(Source records)
-*-
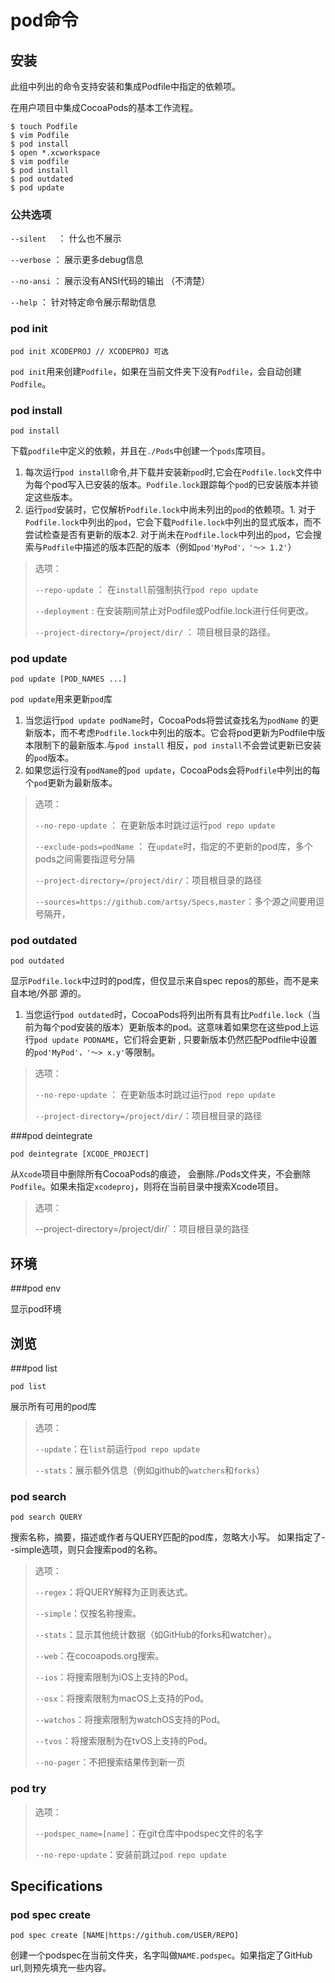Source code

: # pod命令

## 安装

此组中列出的命令支持安装和集成Podfile中指定的依赖项。

在用户项目中集成CocoaPods的基本工作流程。

```shell
$ touch Podfile
$ vim Podfile
$ pod install
$ open *.xcworkspace
$ vim podfile
$ pod install
$ pod outdated
$ pod update
```



### 公共选项

`--silent  ` ： 什么也不展示

`--verbose` ： 展示更多debug信息

`--no-ansi`  ： 展示没有ANSI代码的输出 （不清楚）

`--help` ： 针对特定命令展示帮助信息



### pod init

```shell
pod init XCODEPROJ // XCODEPROJ 可选
```

`pod init`用来创建`Podfile`，如果在当前文件夹下没有`Podfile`，会自动创建`Podfile`。



### pod install

```
pod install 
```

下载`podfile`中定义的依赖，并且在`./Pods`中创建一个`pods`库项目。

1. 每次运行`pod install`命令,并下载并安装新`pod`时,它会在`Podfile.lock`文件中为每个pod写入已安装的版本。`Podfile.lock`跟踪每个`pod`的已安装版本并锁定这些版本。
2. 运行`pod`安装时，它仅解析`Podfile.lock`中尚未列出的`pod`的依赖项。
  ​     1. 对于`Podfile.lock`中列出的`pod`，它会下载`Podfile.lock`中列出的显式版本，而不尝试检查是否有更新的版本
  ​     2. 对于尚未在`Podfile.lock`中列出的`pod`，它会搜索与`Podfile`中描述的版本匹配的版本（例如`pod'MyPod'，'〜> 1.2'`）

> 选项：
>
> `--repo-update`  ：  在`install`前强制执行`pod repo update` 
>
> `--deployment`  : 在安装期间禁止对Podfile或Podfile.lock进行任何更改。
>
> `--project-directory=/project/dir/` ： 项目根目录的路径。



### pod update

```
pod update [POD_NAMES ...]
```

`pod update`用来更新`pod`库

1.  当您运行`pod update podName`时，CocoaPods将尝试查找名为`podName` 的更新版本，而不考虑`Podfile.lock`中列出的版本。它会将pod更新为Podfile中版本限制下的最新版本.与`pod install` 相反，`pod install`不会尝试更新已安装的`pod`版本。
2.  如果您运行没有`podName`的`pod update`，CocoaPods会将`Podfile`中列出的每个`pod`更新为最新版本。

> 选项：
>
> `--no-repo-update`  ： 在更新版本时跳过运行`pod repo update`
>
> `--exclude-pods=podName`  ： 在`update`时，指定的不更新的pod库，多个pods之间需要指逗号分隔
>
> `--project-directory=/project/dir/`：项目根目录的路径
>
> `--sources=https://github.com/artsy/Specs,master`：多个源之间要用逗号隔开，



### pod outdated

```
pod outdated 
```

显示`Podfile.lock`中过时的pod库，但仅显示来自spec repos的那些，而不是来自本地/外部 源的。

1.   当您运行`pod outdated`时，CocoaPods将列出所有具有比`Podfile.lock`（当前为每个pod安装的版本）更新版本的pod。这意味着如果您在这些pod上运行`pod update PODNAME`，它们将会更新 , 只要新版本仍然匹配Podfile中设置的`pod'MyPod'，'〜> x.y'`等限制。

> 选项：
>
> `--no-repo-update`  ： 在更新版本时跳过运行`pod repo update`
>
> `--project-directory=/project/dir/`：项目根目录的路径



###pod deintegrate

```
pod deintegrate [XCODE_PROJECT]
```

从`Xcode`项目中删除所有CocoaPods的痕迹， 会删除./Pods文件夹，不会删除`Podfile`。如果未指定`xcodeproj`，则将在当前目录中搜索Xcode项目。

> 选项：
>
> --project-directory=/project/dir/`：项目根目录的路径



## 环境

###pod env

显示pod环境



## 浏览

###pod list

```
pod list 
```

展示所有可用的pod库

>  选项： 
>
> `--update`：在`list`前运行``pod repo update``
>
> `--stats`：展示额外信息（例如github的`watchers`和`forks`）



### pod search

```
pod search QUERY
```

搜索名称，摘要，描述或作者与QUERY匹配的pod库，忽略大小写。 如果指定了--simple选项，则只会搜索pod的名称。

> 选项：
>
> `--regex`：将QUERY解释为正则表达式。
>
> `--simple`：仅按名称搜索。
>
> `--stats`：显示其他统计数据（如GitHub的forks和watcher）。
>
> `--web`：在cocoapods.org搜索。
>
> `--ios`：将搜索限制为iOS上支持的Pod。
>
> `--osx`：将搜索限制为macOS上支持的Pod。
>
> `--watchos`：将搜索限制为watchOS支持的Pod。
>
> `--tvos`：将搜索限制为在tvOS上支持的Pod。
>
> `--no-pager`：不把搜索结果传到新一页



### pod try

> 选项：
>
> `--podspec_name=[name]`：在git仓库中podspec文件的名字
>
> `--no-repo-update`：安装前跳过`pod repo update`



## Specifications

### pod spec create

```
pod spec create [NAME|https://github.com/USER/REPO]
```

创建一个podspec在当前文件夹，名字叫做`NAME.podspec`。如果指定了GitHub url,则预先填充一些内容。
-*-
The entries above, without their pictures, should be written out exactly.

SOLUTION FOR THIS EXERCISE ▸
Source code

: # pod命令

## 安装

此组中列出的命令支持安装和集成Podfile中指定的依赖项。

在用户项目中集成CocoaPods的基本工作流程。

```shell
$ touch Podfile
$ vim Podfile
$ pod install
$ open *.xcworkspace
$ vim podfile
$ pod install
$ pod outdated
$ pod update
```



### 公共选项

`--silent  ` ： 什么也不展示

`--verbose` ： 展示更多debug信息

`--no-ansi`  ： 展示没有ANSI代码的输出 （不清楚）

`--help` ： 针对特定命令展示帮助信息



### pod init

```shell
pod init XCODEPROJ // XCODEPROJ 可选
```

`pod init`用来创建`Podfile`，如果在当前文件夹下没有`Podfile`，会自动创建`Podfile`。



### pod install

```
pod install 
```

下载`podfile`中定义的依赖，并且在`./Pods`中创建一个`pods`库项目。

1. 每次运行`pod install`命令,并下载并安装新`pod`时,它会在`Podfile.lock`文件中为每个pod写入已安装的版本。`Podfile.lock`跟踪每个`pod`的已安装版本并锁定这些版本。
2. 运行`pod`安装时，它仅解析`Podfile.lock`中尚未列出的`pod`的依赖项。
  ​     1. 对于`Podfile.lock`中列出的`pod`，它会下载`Podfile.lock`中列出的显式版本，而不尝试检查是否有更新的版本
  ​     2. 对于尚未在`Podfile.lock`中列出的`pod`，它会搜索与`Podfile`中描述的版本匹配的版本（例如`pod'MyPod'，'〜> 1.2'`）

> 选项：
>
> `--repo-update`  ：  在`install`前强制执行`pod repo update` 
>
> `--deployment`  : 在安装期间禁止对Podfile或Podfile.lock进行任何更改。
>
> `--project-directory=/project/dir/` ： 项目根目录的路径。



### pod update

```
pod update [POD_NAMES ...]
```

`pod update`用来更新`pod`库

1.  当您运行`pod update podName`时，CocoaPods将尝试查找名为`podName` 的更新版本，而不考虑`Podfile.lock`中列出的版本。它会将pod更新为Podfile中版本限制下的最新版本.与`pod install` 相反，`pod install`不会尝试更新已安装的`pod`版本。
2.  如果您运行没有`podName`的`pod update`，CocoaPods会将`Podfile`中列出的每个`pod`更新为最新版本。

> 选项：
>
> `--no-repo-update`  ： 在更新版本时跳过运行`pod repo update`
>
> `--exclude-pods=podName`  ： 在`update`时，指定的不更新的pod库，多个pods之间需要指逗号分隔
>
> `--project-directory=/project/dir/`：项目根目录的路径
>
> `--sources=https://github.com/artsy/Specs,master`：多个源之间要用逗号隔开，



### pod outdated

```
pod outdated 
```

显示`Podfile.lock`中过时的pod库，但仅显示来自spec repos的那些，而不是来自本地/外部 源的。

1.   当您运行`pod outdated`时，CocoaPods将列出所有具有比`Podfile.lock`（当前为每个pod安装的版本）更新版本的pod。这意味着如果您在这些pod上运行`pod update PODNAME`，它们将会更新 , 只要新版本仍然匹配Podfile中设置的`pod'MyPod'，'〜> x.y'`等限制。

> 选项：
>
> `--no-repo-update`  ： 在更新版本时跳过运行`pod repo update`
>
> `--project-directory=/project/dir/`：项目根目录的路径



###pod deintegrate

```
pod deintegrate [XCODE_PROJECT]
```

从`Xcode`项目中删除所有CocoaPods的痕迹， 会删除./Pods文件夹，不会删除`Podfile`。如果未指定`xcodeproj`，则将在当前目录中搜索Xcode项目。

> 选项：
>
> --project-directory=/project/dir/`：项目根目录的路径



## 环境

###pod env

显示pod环境



## 浏览

###pod list

```
pod list 
```

展示所有可用的pod库

>  选项： 
>
> `--update`：在`list`前运行``pod repo update``
>
> `--stats`：展示额外信息（例如github的`watchers`和`forks`）



### pod search

```
pod search QUERY
```

搜索名称，摘要，描述或作者与QUERY匹配的pod库，忽略大小写。 如果指定了--simple选项，则只会搜索pod的名称。

> 选项：
>
> `--regex`：将QUERY解释为正则表达式。
>
> `--simple`：仅按名称搜索。
>
> `--stats`：显示其他统计数据（如GitHub的forks和watcher）。
>
> `--web`：在cocoapods.org搜索。
>
> `--ios`：将搜索限制为iOS上支持的Pod。
>
> `--osx`：将搜索限制为macOS上支持的Pod。
>
> `--watchos`：将搜索限制为watchOS支持的Pod。
>
> `--tvos`：将搜索限制为在tvOS上支持的Pod。
>
> `--no-pager`：不把搜索结果传到新一页



### pod try

> 选项：
>
> `--podspec_name=[name]`：在git仓库中podspec文件的名字
>
> `--no-repo-update`：安装前跳过`pod repo update`



## Specifications

### pod spec create

```
pod spec create [NAME|https://github.com/USER/REPO]
```

创建一个podspec在当前文件夹，名字叫做`NAME.podspec`。如果指定了GitHub url,则预先填充一些内容。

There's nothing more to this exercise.